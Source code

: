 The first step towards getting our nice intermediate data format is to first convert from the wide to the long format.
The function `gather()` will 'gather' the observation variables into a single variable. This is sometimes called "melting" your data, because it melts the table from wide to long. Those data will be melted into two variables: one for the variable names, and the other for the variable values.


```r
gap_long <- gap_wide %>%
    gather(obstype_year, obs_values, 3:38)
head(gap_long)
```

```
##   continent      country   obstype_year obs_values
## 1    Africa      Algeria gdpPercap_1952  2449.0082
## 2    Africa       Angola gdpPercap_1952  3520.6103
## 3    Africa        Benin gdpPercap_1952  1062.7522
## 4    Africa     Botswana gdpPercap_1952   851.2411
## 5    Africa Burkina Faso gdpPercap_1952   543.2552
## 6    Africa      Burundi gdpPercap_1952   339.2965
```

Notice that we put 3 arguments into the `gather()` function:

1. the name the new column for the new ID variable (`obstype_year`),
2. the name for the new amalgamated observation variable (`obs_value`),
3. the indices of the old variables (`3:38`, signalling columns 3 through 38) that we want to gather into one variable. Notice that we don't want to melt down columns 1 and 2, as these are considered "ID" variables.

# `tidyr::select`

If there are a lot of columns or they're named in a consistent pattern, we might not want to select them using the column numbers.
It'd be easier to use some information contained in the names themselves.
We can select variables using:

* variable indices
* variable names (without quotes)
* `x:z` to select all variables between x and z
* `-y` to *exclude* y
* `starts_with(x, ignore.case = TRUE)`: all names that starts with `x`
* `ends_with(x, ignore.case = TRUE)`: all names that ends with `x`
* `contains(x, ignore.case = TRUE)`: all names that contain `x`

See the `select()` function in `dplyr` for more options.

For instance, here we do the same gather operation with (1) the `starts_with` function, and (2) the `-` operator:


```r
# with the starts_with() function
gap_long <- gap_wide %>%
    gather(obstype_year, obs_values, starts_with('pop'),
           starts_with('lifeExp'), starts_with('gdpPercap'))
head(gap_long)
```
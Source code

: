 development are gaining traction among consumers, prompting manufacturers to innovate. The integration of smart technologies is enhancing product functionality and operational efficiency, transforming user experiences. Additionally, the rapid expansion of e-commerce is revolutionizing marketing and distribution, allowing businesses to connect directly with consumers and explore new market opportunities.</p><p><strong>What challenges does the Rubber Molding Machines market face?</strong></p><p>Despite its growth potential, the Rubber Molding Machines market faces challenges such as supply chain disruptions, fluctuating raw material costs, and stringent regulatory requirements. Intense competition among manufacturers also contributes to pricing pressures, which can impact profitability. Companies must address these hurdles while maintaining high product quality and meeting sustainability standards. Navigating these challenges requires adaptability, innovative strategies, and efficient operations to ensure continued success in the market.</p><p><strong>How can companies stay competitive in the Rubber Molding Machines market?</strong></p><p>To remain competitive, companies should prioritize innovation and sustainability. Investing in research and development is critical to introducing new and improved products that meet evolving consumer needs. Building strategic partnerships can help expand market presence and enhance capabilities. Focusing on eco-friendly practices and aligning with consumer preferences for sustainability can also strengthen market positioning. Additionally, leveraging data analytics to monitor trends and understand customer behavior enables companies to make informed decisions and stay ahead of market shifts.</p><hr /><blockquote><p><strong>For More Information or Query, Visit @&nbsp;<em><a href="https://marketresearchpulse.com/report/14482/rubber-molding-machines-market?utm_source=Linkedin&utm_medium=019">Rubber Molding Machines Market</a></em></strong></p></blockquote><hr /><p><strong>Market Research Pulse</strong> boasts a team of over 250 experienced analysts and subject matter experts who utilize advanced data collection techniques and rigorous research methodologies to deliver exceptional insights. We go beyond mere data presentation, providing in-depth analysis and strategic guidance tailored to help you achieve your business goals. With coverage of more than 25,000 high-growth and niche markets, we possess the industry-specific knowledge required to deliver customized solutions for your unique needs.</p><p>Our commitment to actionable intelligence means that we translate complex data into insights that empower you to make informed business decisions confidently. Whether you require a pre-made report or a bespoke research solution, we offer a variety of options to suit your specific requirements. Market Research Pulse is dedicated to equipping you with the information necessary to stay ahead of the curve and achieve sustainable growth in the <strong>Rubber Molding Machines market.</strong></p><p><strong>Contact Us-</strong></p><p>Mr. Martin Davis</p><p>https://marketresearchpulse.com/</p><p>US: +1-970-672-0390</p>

▶ PROBLEM DETAILS: Scan the material above for "TRUE". Copy every line where it appears.

▶ ANSWER AREA:
* `starts_with(x, ignore.case = TRUE)`: all names that starts with `x`
* `ends_with(x, ignore.case = TRUE)`: all names that ends with `x`
* `contains(x, ignore.case = TRUE)`: all names that contain `x`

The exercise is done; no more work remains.